EXERCISE:
For the word "label", count the lines of the data that include it and give only the total.

==== GIVEN ENTRIES ====

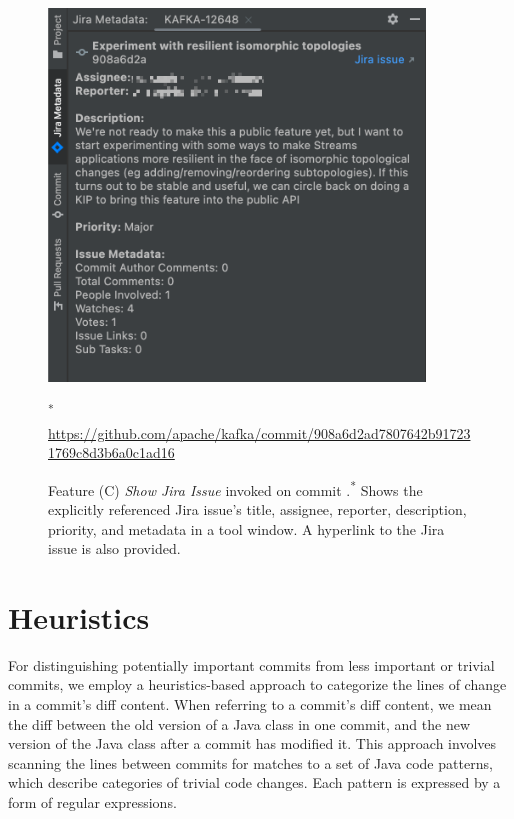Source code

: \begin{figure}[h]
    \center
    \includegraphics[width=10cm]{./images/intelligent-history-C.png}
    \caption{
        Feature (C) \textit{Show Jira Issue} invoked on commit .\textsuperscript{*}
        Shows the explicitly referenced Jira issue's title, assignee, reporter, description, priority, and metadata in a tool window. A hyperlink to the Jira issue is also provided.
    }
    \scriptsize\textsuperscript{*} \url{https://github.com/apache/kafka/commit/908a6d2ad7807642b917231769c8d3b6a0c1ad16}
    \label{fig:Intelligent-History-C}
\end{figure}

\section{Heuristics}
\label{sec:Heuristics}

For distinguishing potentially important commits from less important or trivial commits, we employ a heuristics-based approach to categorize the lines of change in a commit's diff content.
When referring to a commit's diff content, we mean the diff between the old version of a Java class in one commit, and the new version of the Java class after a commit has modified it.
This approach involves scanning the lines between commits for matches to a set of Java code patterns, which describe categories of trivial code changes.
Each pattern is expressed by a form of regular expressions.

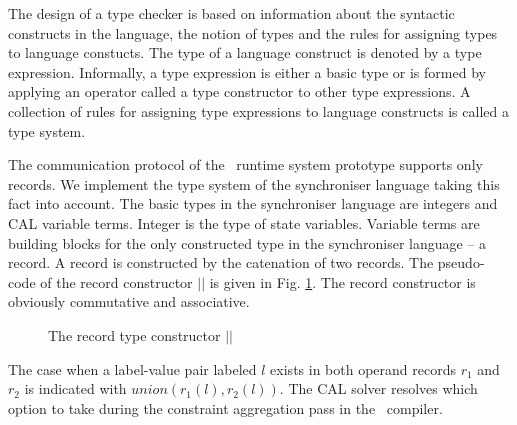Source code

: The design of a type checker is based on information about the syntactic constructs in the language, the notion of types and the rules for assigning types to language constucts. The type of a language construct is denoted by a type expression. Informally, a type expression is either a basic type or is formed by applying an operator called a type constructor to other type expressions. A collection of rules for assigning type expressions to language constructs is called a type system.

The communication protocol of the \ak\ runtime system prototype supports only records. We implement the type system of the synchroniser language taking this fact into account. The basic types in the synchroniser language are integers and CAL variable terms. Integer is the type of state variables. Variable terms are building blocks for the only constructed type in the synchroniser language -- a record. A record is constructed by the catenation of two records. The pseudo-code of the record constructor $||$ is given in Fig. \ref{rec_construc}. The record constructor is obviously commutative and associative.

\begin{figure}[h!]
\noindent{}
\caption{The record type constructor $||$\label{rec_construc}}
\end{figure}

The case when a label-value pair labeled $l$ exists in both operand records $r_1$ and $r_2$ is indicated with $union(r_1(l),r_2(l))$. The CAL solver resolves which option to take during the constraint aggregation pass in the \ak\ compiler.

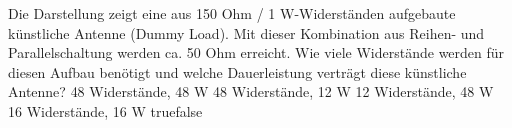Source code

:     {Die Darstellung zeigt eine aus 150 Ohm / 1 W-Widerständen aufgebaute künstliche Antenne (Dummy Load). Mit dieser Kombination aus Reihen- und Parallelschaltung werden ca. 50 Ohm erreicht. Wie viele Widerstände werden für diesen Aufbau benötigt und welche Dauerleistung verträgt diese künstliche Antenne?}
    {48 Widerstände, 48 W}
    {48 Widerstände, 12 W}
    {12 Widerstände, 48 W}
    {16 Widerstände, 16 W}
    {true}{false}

====
==== GIVEN ENTRIES ====

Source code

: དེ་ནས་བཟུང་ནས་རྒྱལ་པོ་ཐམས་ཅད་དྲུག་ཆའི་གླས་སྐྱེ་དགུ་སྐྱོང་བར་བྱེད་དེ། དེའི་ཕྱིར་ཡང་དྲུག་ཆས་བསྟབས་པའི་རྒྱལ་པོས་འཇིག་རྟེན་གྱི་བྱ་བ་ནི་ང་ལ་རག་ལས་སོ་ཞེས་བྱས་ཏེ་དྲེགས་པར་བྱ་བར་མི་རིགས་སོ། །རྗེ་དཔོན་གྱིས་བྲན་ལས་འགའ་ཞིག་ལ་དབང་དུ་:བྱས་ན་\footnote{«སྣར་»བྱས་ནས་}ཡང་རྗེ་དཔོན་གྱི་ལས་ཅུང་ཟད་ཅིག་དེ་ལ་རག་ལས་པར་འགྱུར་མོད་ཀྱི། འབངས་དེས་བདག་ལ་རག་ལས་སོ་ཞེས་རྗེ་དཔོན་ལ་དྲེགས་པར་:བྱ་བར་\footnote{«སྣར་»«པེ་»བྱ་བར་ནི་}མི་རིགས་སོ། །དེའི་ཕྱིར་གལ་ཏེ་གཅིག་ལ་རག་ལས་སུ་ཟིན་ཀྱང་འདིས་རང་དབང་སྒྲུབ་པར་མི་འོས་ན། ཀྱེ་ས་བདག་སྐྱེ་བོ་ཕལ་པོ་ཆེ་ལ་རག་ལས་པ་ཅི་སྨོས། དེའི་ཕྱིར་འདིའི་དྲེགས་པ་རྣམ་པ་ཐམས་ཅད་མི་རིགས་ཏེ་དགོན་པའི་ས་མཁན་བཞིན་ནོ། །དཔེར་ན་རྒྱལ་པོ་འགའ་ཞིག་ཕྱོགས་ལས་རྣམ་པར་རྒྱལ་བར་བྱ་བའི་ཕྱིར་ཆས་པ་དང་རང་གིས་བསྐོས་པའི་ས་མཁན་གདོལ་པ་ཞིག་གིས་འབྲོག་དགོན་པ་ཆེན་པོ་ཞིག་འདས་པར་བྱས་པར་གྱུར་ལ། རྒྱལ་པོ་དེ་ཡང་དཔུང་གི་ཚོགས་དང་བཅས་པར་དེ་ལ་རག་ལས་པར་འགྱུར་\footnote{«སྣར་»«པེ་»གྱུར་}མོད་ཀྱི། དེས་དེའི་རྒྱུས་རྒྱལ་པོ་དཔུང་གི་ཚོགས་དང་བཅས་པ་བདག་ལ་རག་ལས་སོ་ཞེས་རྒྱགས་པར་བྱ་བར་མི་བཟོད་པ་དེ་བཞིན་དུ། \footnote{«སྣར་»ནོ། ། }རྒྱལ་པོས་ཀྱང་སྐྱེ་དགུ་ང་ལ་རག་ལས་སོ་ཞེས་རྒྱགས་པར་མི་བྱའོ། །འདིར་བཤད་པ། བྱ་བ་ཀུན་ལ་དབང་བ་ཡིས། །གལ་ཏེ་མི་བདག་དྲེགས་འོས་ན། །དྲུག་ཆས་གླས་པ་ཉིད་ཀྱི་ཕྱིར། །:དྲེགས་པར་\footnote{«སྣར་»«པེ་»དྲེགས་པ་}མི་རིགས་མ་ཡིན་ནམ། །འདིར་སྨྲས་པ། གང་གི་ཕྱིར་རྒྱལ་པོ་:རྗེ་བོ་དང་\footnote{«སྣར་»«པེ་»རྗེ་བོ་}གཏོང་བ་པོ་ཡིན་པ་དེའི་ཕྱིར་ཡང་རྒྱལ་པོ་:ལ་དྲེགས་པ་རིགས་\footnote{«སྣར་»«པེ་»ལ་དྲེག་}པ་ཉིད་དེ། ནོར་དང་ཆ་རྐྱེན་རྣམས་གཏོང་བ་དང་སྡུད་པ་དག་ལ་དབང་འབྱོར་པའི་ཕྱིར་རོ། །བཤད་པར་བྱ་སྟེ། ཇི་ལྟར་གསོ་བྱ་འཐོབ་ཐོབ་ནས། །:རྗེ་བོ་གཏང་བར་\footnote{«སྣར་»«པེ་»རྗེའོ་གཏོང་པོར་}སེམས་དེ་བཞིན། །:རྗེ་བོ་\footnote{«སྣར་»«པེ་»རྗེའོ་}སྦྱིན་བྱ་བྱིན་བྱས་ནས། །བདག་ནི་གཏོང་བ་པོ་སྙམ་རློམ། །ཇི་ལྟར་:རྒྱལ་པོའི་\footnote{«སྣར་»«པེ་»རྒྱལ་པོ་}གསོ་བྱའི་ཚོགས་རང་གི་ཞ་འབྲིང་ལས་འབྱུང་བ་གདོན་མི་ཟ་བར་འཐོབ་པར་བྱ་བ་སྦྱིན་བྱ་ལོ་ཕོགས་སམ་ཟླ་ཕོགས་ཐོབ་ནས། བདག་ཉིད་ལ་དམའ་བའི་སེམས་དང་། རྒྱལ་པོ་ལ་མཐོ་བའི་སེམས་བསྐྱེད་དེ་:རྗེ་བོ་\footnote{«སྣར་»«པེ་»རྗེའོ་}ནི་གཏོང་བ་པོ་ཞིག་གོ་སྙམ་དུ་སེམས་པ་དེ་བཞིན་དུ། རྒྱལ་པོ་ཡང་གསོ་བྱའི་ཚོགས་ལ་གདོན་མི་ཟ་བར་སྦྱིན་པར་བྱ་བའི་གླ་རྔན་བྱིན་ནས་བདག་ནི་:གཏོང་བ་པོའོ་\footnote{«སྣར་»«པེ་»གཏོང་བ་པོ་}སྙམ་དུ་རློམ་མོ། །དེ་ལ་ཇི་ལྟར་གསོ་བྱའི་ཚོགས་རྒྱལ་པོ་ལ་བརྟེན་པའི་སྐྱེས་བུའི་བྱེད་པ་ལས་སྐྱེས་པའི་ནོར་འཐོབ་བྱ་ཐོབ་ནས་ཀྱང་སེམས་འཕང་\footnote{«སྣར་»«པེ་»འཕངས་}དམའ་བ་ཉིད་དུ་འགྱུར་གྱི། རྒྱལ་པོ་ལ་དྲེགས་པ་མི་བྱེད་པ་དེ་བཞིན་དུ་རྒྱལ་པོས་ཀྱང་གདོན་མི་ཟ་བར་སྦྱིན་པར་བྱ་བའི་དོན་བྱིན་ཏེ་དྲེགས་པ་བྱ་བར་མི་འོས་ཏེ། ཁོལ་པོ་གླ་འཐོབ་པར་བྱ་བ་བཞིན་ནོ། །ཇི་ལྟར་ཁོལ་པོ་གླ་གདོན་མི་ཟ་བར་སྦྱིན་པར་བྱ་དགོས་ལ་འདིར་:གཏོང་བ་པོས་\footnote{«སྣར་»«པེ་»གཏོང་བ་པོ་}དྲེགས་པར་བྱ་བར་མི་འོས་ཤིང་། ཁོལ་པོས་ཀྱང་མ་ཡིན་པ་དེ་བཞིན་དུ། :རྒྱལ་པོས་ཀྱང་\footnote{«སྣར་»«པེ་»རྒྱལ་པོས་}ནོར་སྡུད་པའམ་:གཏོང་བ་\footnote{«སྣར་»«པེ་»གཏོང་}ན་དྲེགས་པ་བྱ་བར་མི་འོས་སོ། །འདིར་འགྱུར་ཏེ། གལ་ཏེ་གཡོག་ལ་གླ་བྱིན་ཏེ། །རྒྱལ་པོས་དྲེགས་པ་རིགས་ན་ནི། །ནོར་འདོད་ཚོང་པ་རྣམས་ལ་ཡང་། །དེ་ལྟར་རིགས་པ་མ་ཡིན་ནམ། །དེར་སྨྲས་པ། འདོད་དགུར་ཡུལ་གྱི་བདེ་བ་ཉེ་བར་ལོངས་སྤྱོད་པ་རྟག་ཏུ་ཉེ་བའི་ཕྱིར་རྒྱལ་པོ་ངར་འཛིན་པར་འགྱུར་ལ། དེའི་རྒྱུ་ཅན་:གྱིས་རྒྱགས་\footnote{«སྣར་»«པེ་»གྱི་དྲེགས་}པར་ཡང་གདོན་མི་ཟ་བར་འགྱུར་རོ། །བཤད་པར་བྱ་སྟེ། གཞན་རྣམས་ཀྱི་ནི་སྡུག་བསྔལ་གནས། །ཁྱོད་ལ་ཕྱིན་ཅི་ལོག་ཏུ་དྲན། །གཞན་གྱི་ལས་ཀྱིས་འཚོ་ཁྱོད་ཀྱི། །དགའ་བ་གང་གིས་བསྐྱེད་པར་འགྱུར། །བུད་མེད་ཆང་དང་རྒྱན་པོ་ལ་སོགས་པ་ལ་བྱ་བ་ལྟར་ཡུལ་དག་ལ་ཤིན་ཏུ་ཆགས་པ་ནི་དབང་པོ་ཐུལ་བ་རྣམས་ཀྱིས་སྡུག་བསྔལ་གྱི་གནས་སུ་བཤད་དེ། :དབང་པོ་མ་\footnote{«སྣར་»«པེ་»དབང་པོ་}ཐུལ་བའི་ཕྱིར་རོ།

====

ANSWER SECTION:
4